Project

General

Profile

Bug #1676

Replicas slower than separate jobs on GNI systems

Added by Jim Phillips 2 months ago. Updated about 1 month ago.

Status:
New
Priority:
Normal
Category:
Machine Layers
Target version:
Start date:
09/13/2017
Due date:
% Done:

0%

Spent time:

Description

On Blue Waters, 200 nodes, 50 replicas (4 nodes per replica) non-smp running apoa1 is uniformly and significantly slower than a separate 4-node run.
No idea why. Topology-aware partitioning seems to be working OK. Testing MPI on Bridges to see if it happens there too.

History

#1 Updated by Sam White 2 months ago

What commit of charm are you using? We recently merged changes to make broadcasts and reductions topology-aware.

#2 Updated by Jim Phillips 2 months ago

6.8.0 from Sept 5 (v6.8.0-0-ga36028e-namd-charm-6.8.0-build-2017-Sep-05-28093).
No observed performance difference on Bridges.
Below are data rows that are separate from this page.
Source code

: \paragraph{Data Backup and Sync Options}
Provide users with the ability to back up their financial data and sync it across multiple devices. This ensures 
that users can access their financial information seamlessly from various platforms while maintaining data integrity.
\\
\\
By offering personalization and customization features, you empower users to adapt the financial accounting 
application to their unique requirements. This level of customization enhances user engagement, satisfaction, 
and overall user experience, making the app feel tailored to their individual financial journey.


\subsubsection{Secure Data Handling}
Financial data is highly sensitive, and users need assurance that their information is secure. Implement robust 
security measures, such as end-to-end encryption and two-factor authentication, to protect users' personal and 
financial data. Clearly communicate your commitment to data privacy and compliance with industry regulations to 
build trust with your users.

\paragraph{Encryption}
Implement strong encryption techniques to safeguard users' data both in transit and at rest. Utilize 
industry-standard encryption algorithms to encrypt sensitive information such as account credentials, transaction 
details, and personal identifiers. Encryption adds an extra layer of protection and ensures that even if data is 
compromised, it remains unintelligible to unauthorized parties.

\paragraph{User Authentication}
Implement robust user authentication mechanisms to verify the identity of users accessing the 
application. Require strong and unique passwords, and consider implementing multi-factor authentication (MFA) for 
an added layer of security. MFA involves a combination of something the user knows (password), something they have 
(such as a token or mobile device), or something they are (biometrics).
#3 Updated by Jim Phillips 2 months ago

I see the exact same performance for v6.7.0-574-g7d61794-namd-charm-6.8.0-build-2017-Jan-23-80737 and v6.7.0-0-g46f867c-namd-charm-6.7.0-build-2015-Dec-21-45876.
Definitely not a recent change.

#4 Updated by Jim Phillips 2 months ago

The bug does not affect the MPI layer on Blue Waters.
Still need to test verbs.

#5 Updated by Jim Phillips 2 months ago

verbs layer does not appear to be affected.

#6 Updated by Phil Miller 2 months ago

Just to be clear, the only context in which this bug has been observed is GNI on Blue Waters?

MPI there is unaffected, verbs is unaffected. MPI on Bridges is not affected, I think?

We may not hold the 6.8.1 release for this, since it's not any sort of recent issue or regression. We'll obviously try to get it dealt with quickly.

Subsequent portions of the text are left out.